3. Understanding what is important to the patients, what makes them happy, what worries them, what guides their decisions in life, what they enjoy doing and who their support is will help practitioners and surrogates to honor the patients’ preferences even when they lack capacity to communicate these preferences. The Magic Questions (13) is a simple approach to eliciting patients’ values (see Table 33.1).
4. Identification of patient preferences for the traditional areas of concern in medical care. The words areas of concern refer to three big categories of interventions:
• Complex therapies such as dialysis, chemotherapy, extensive surgeries, and so on.
• Life-supporting treatments that have been addressed in past judicial/legal proceedings and are sanctioned by law in some states (intravenous [IV] hydration and nutrition, code status).

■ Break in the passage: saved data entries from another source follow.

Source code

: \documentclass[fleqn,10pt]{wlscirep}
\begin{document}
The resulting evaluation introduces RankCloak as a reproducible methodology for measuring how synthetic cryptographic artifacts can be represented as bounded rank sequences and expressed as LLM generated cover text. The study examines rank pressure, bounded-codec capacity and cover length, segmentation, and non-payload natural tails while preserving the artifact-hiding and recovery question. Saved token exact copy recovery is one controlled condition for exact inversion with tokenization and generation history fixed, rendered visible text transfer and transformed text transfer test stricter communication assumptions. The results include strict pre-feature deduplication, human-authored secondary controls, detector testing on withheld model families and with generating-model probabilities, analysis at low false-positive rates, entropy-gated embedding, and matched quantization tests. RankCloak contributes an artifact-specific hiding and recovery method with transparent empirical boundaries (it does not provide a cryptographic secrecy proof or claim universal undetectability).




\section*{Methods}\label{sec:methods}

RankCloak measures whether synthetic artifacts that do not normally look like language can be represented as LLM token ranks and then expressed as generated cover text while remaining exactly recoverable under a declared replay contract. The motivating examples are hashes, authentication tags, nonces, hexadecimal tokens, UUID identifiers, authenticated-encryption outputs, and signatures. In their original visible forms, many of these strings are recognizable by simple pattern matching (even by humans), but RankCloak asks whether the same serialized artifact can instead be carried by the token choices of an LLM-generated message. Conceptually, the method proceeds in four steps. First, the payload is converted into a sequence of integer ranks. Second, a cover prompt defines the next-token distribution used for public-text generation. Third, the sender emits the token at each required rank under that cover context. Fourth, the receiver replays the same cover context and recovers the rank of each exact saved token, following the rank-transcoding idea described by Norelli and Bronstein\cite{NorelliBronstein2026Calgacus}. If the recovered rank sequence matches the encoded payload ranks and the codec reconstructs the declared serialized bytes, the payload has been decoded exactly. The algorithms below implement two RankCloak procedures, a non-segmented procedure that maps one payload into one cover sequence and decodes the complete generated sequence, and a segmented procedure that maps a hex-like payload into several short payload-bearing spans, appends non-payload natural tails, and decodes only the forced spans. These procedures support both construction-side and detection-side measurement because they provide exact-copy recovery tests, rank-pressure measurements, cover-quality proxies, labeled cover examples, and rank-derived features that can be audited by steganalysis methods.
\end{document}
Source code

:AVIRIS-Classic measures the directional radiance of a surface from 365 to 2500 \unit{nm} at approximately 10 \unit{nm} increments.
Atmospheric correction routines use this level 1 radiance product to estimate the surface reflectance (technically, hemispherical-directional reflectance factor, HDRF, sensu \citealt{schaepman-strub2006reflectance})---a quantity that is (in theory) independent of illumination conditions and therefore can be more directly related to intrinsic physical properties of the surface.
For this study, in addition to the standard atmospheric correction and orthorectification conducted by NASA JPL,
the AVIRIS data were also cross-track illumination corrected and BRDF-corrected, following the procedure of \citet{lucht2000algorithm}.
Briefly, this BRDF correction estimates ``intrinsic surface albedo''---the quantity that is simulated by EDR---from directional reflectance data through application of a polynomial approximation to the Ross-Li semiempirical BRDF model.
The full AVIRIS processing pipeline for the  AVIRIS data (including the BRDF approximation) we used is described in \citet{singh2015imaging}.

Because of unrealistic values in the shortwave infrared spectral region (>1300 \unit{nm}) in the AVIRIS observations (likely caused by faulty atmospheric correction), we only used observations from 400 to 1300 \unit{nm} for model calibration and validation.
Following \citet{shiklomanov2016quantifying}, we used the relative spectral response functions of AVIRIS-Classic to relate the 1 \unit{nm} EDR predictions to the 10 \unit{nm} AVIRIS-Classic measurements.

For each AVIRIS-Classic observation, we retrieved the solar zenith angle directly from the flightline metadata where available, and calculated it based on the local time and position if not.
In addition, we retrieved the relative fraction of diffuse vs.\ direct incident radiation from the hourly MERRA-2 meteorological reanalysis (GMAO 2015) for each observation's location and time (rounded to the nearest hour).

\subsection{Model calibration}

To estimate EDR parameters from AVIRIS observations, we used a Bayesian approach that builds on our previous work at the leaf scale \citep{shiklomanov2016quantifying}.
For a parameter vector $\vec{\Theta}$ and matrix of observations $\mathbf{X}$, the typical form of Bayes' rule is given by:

• Interventions and issues that often arise in advanced and serious illness (e.g., prolonged respiratory support, artificial feeding, rehospitalizations, transition to nursing home, and hospice).
Patient preferences in these areas of concern are shaped not only by medical knowledge, but also by social, spiritual, and cultural beliefs and practices. For example, the discussion regarding the use of artificial nutrition for an elderly patient with advanced neurocognitive impairment or end-stage cancer should include an exploration of the cultural, spiritual, and practical beliefs of the patient and/or family in addition to medical citation of risks and benefits.
SYSTEMATIC APPROACH TO ACP
■ ACP is a two-way street. Practitioners should elicit information about patient preferences, but they should also provide education about health care systems, levels of care (long-term care, hospice), the importance of a HCP, and so on as part of the ACP.